Copy exactly every line below, from the first through the one that contains "另一方面，通过输出来倒逼自己", and skip all pictures.

── The records

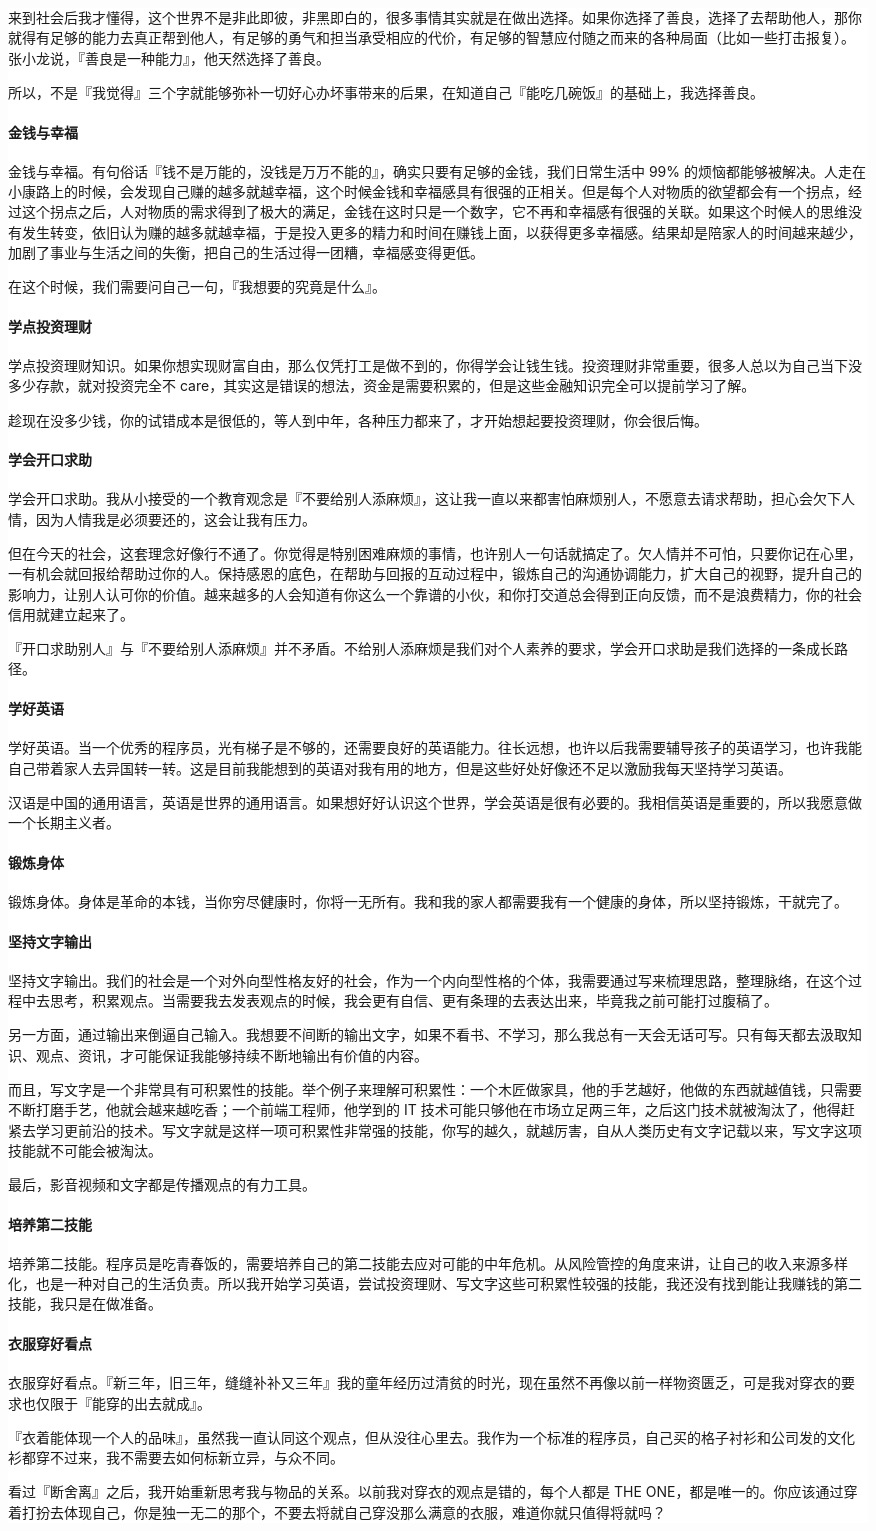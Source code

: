 来到社会后我才懂得，这个世界不是非此即彼，非黑即白的，很多事情其实就是在做出选择。如果你选择了善良，选择了去帮助他人，那你就得有足够的能力去真正帮到他人，有足够的勇气和担当承受相应的代价，有足够的智慧应付随之而来的各种局面（比如一些打击报复）。张小龙说，『善良是一种能力』，他天然选择了善良。

所以，不是『我觉得』三个字就能够弥补一切好心办坏事带来的后果，在知道自己『能吃几碗饭』的基础上，我选择善良。

#### 金钱与幸福 ####
金钱与幸福。有句俗话『钱不是万能的，没钱是万万不能的』，确实只要有足够的金钱，我们日常生活中 99% 的烦恼都能够被解决。人走在小康路上的时候，会发现自己赚的越多就越幸福，这个时候金钱和幸福感具有很强的正相关。但是每个人对物质的欲望都会有一个拐点，经过这个拐点之后，人对物质的需求得到了极大的满足，金钱在这时只是一个数字，它不再和幸福感有很强的关联。如果这个时候人的思维没有发生转变，依旧认为赚的越多就越幸福，于是投入更多的精力和时间在赚钱上面，以获得更多幸福感。结果却是陪家人的时间越来越少，加剧了事业与生活之间的失衡，把自己的生活过得一团糟，幸福感变得更低。

在这个时候，我们需要问自己一句，『我想要的究竟是什么』。

#### 学点投资理财 ####
学点投资理财知识。如果你想实现财富自由，那么仅凭打工是做不到的，你得学会让钱生钱。投资理财非常重要，很多人总以为自己当下没多少存款，就对投资完全不 care，其实这是错误的想法，资金是需要积累的，但是这些金融知识完全可以提前学习了解。

 趁现在没多少钱，你的试错成本是很低的，等人到中年，各种压力都来了，才开始想起要投资理财，你会很后悔。

#### 学会开口求助 ####
学会开口求助。我从小接受的一个教育观念是『不要给别人添麻烦』，这让我一直以来都害怕麻烦别人，不愿意去请求帮助，担心会欠下人情，因为人情我是必须要还的，这会让我有压力。

但在今天的社会，这套理念好像行不通了。你觉得是特别困难麻烦的事情，也许别人一句话就搞定了。欠人情并不可怕，只要你记在心里，一有机会就回报给帮助过你的人。保持感恩的底色，在帮助与回报的互动过程中，锻炼自己的沟通协调能力，扩大自己的视野，提升自己的影响力，让别人认可你的价值。越来越多的人会知道有你这么一个靠谱的小伙，和你打交道总会得到正向反馈，而不是浪费精力，你的社会信用就建立起来了。

『开口求助别人』与『不要给别人添麻烦』并不矛盾。不给别人添麻烦是我们对个人素养的要求，学会开口求助是我们选择的一条成长路径。

#### 学好英语 ####
学好英语。当一个优秀的程序员，光有梯子是不够的，还需要良好的英语能力。往长远想，也许以后我需要辅导孩子的英语学习，也许我能自己带着家人去异国转一转。这是目前我能想到的英语对我有用的地方，但是这些好处好像还不足以激励我每天坚持学习英语。

汉语是中国的通用语言，英语是世界的通用语言。如果想好好认识这个世界，学会英语是很有必要的。我相信英语是重要的，所以我愿意做一个长期主义者。

#### 锻炼身体 ####
锻炼身体。身体是革命的本钱，当你穷尽健康时，你将一无所有。我和我的家人都需要我有一个健康的身体，所以坚持锻炼，干就完了。

#### 坚持文字输出 ####
坚持文字输出。我们的社会是一个对外向型性格友好的社会，作为一个内向型性格的个体，我需要通过写来梳理思路，整理脉络，在这个过程中去思考，积累观点。当需要我去发表观点的时候，我会更有自信、更有条理的去表达出来，毕竟我之前可能打过腹稿了。

另一方面，通过输出来倒逼自己输入。我想要不间断的输出文字，如果不看书、不学习，那么我总有一天会无话可写。只有每天都去汲取知识、观点、资讯，才可能保证我能够持续不断地输出有价值的内容。

而且，写文字是一个非常具有可积累性的技能。举个例子来理解可积累性：一个木匠做家具，他的手艺越好，他做的东西就越值钱，只需要不断打磨手艺，他就会越来越吃香；一个前端工程师，他学到的 IT 技术可能只够他在市场立足两三年，之后这门技术就被淘汰了，他得赶紧去学习更前沿的技术。写文字就是这样一项可积累性非常强的技能，你写的越久，就越厉害，自从人类历史有文字记载以来，写文字这项技能就不可能会被淘汰。

最后，影音视频和文字都是传播观点的有力工具。

#### 培养第二技能 ####
培养第二技能。程序员是吃青春饭的，需要培养自己的第二技能去应对可能的中年危机。从风险管控的角度来讲，让自己的收入来源多样化，也是一种对自己的生活负责。所以我开始学习英语，尝试投资理财、写文字这些可积累性较强的技能，我还没有找到能让我赚钱的第二技能，我只是在做准备。

#### 衣服穿好看点 ####
衣服穿好看点。『新三年，旧三年，缝缝补补又三年』我的童年经历过清贫的时光，现在虽然不再像以前一样物资匮乏，可是我对穿衣的要求也仅限于『能穿的出去就成』。

『衣着能体现一个人的品味』，虽然我一直认同这个观点，但从没往心里去。我作为一个标准的程序员，自己买的格子衬衫和公司发的文化衫都穿不过来，我不需要去如何标新立异，与众不同。

看过『断舍离』之后，我开始重新思考我与物品的关系。以前我对穿衣的观点是错的，每个人都是 THE ONE，都是唯一的。你应该通过穿着打扮去体现自己，你是独一无二的那个，不要去将就自己穿没那么满意的衣服，难道你就只值得将就吗？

────

### Expected answer
Source code

: 来到社会后我才懂得，这个世界不是非此即彼，非黑即白的，很多事情其实就是在做出选择。如果你选择了善良，选择了去帮助他人，那你就得有足够的能力去真正帮到他人，有足够的勇气和担当承受相应的代价，有足够的智慧应付随之而来的各种局面（比如一些打击报复）。张小龙说，『善良是一种能力』，他天然选择了善良。

所以，不是『我觉得』三个字就能够弥补一切好心办坏事带来的后果，在知道自己『能吃几碗饭』的基础上，我选择善良。

#### 金钱与幸福 ####
金钱与幸福。有句俗话『钱不是万能的，没钱是万万不能的』，确实只要有足够的金钱，我们日常生活中 99% 的烦恼都能够被解决。人走在小康路上的时候，会发现自己赚的越多就越幸福，这个时候金钱和幸福感具有很强的正相关。但是每个人对物质的欲望都会有一个拐点，经过这个拐点之后，人对物质的需求得到了极大的满足，金钱在这时只是一个数字，它不再和幸福感有很强的关联。如果这个时候人的思维没有发生转变，依旧认为赚的越多就越幸福，于是投入更多的精力和时间在赚钱上面，以获得更多幸福感。结果却是陪家人的时间越来越少，加剧了事业与生活之间的失衡，把自己的生活过得一团糟，幸福感变得更低。

在这个时候，我们需要问自己一句，『我想要的究竟是什么』。

#### 学点投资理财 ####
学点投资理财知识。如果你想实现财富自由，那么仅凭打工是做不到的，你得学会让钱生钱。投资理财非常重要，很多人总以为自己当下没多少存款，就对投资完全不 care，其实这是错误的想法，资金是需要积累的，但是这些金融知识完全可以提前学习了解。

 趁现在没多少钱，你的试错成本是很低的，等人到中年，各种压力都来了，才开始想起要投资理财，你会很后悔。

#### 学会开口求助 ####
学会开口求助。我从小接受的一个教育观念是『不要给别人添麻烦』，这让我一直以来都害怕麻烦别人，不愿意去请求帮助，担心会欠下人情，因为人情我是必须要还的，这会让我有压力。

但在今天的社会，这套理念好像行不通了。你觉得是特别困难麻烦的事情，也许别人一句话就搞定了。欠人情并不可怕，只要你记在心里，一有机会就回报给帮助过你的人。保持感恩的底色，在帮助与回报的互动过程中，锻炼自己的沟通协调能力，扩大自己的视野，提升自己的影响力，让别人认可你的价值。越来越多的人会知道有你这么一个靠谱的小伙，和你打交道总会得到正向反馈，而不是浪费精力，你的社会信用就建立起来了。

『开口求助别人』与『不要给别人添麻烦』并不矛盾。不给别人添麻烦是我们对个人素养的要求，学会开口求助是我们选择的一条成长路径。

#### 学好英语 ####
学好英语。当一个优秀的程序员，光有梯子是不够的，还需要良好的英语能力。往长远想，也许以后我需要辅导孩子的英语学习，也许我能自己带着家人去异国转一转。这是目前我能想到的英语对我有用的地方，但是这些好处好像还不足以激励我每天坚持学习英语。

汉语是中国的通用语言，英语是世界的通用语言。如果想好好认识这个世界，学会英语是很有必要的。我相信英语是重要的，所以我愿意做一个长期主义者。

#### 锻炼身体 ####
锻炼身体。身体是革命的本钱，当你穷尽健康时，你将一无所有。我和我的家人都需要我有一个健康的身体，所以坚持锻炼，干就完了。

#### 坚持文字输出 ####
坚持文字输出。我们的社会是一个对外向型性格友好的社会，作为一个内向型性格的个体，我需要通过写来梳理思路，整理脉络，在这个过程中去思考，积累观点。当需要我去发表观点的时候，我会更有自信、更有条理的去表达出来，毕竟我之前可能打过腹稿了。

另一方面，通过输出来倒逼自己输入。我想要不间断的输出文字，如果不看书、不学习，那么我总有一天会无话可写。只有每天都去汲取知识、观点、资讯，才可能保证我能够持续不断地输出有价值的内容。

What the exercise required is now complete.